───── Data to process
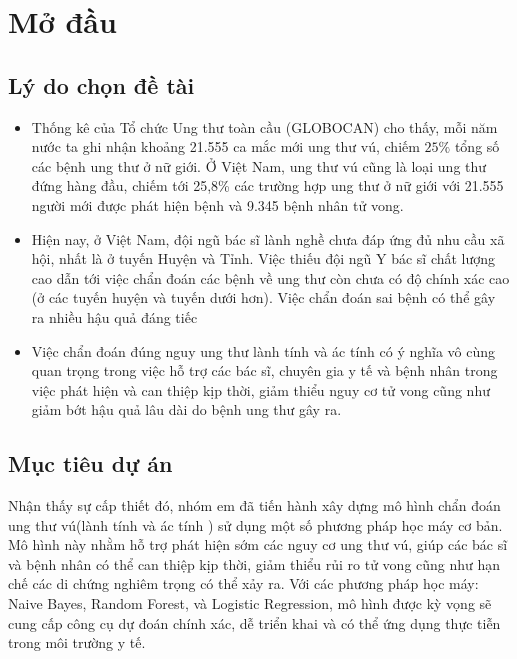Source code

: \section{Mở đầu}
\subsection{Lý do chọn đề tài}
\begin{itemize}
    \item Thống kê của Tổ chức Ung thư toàn cầu (GLOBOCAN) cho thấy, mỗi năm nước ta ghi nhận khoảng 21.555 ca mắc mới ung thư vú, chiếm \(25\% \) tổng số các bệnh ung thư ở nữ giới.
    Ở Việt Nam, ung thư vú cũng là loại ung thư đứng hàng đầu, chiếm tới 25,8\% các trường hợp ung thư ở nữ giới với 21.555 người mới được phát hiện bệnh và 9.345 bệnh nhân tử vong. 
    \item Hiện nay, ở Việt Nam, đội ngũ bác sĩ lành nghề chưa đáp ứng đủ nhu cầu xã hội, nhất là ở tuyến Huyện và Tỉnh. Việc thiếu đội ngũ Y bác sĩ chất lượng cao dẫn tới việc chẩn đoán các bệnh về ung thư còn chưa có độ chính xác cao (ở các tuyến huyện và tuyến dưới hơn). Việc chẩn đoán sai bệnh có thể gây ra nhiều hậu quả đáng tiếc
    \item Việc chẩn đoán đúng nguy ung thư lành tính và ác tính có ý nghĩa vô cùng quan trọng trong việc hỗ trợ các bác sĩ, chuyên gia y tế và bệnh nhân trong việc phát hiện và can thiệp kịp thời, giảm thiểu nguy cơ tử vong cũng như giảm bớt hậu quả lâu dài do bệnh ung thư gây ra.
\end{itemize}



\subsection{Mục tiêu dự án}
Nhận thấy sự cấp thiết đó, nhóm em đã tiến hành xây dựng mô hình chẩn đoán  ung thư vú(lành tính và ác tính )  sử dụng một số phương pháp học máy cơ bản. Mô hình này nhằm hỗ trợ phát hiện sớm các nguy cơ ung thư vú, giúp các bác sĩ và bệnh nhân có thể can thiệp kịp thời, giảm thiểu rủi ro tử vong cũng như hạn chế các di chứng nghiêm trọng có thể xảy ra. Với các phương pháp học máy: Naive Bayes, Random Forest, và Logistic Regression, mô hình được kỳ vọng sẽ cung cấp công cụ dự đoán chính xác, dễ triển khai và có thể ứng dụng thực tiễn trong môi trường y tế.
──────────
Exercise directions: The answer is to be the lines of the listing from the first through the one with "Ở Việt Nam, ung", reproduced exactly, without any pictures.

Task answer:
Source code

: \section{Mở đầu}
\subsection{Lý do chọn đề tài}
\begin{itemize}
    \item Thống kê của Tổ chức Ung thư toàn cầu (GLOBOCAN) cho thấy, mỗi năm nước ta ghi nhận khoảng 21.555 ca mắc mới ung thư vú, chiếm \(25\% \) tổng số các bệnh ung thư ở nữ giới.
    Ở Việt Nam, ung thư vú cũng là loại ung thư đứng hàng đầu, chiếm tới 25,8\% các trường hợp ung thư ở nữ giới với 21.555 người mới được phát hiện bệnh và 9.345 bệnh nhân tử vong. 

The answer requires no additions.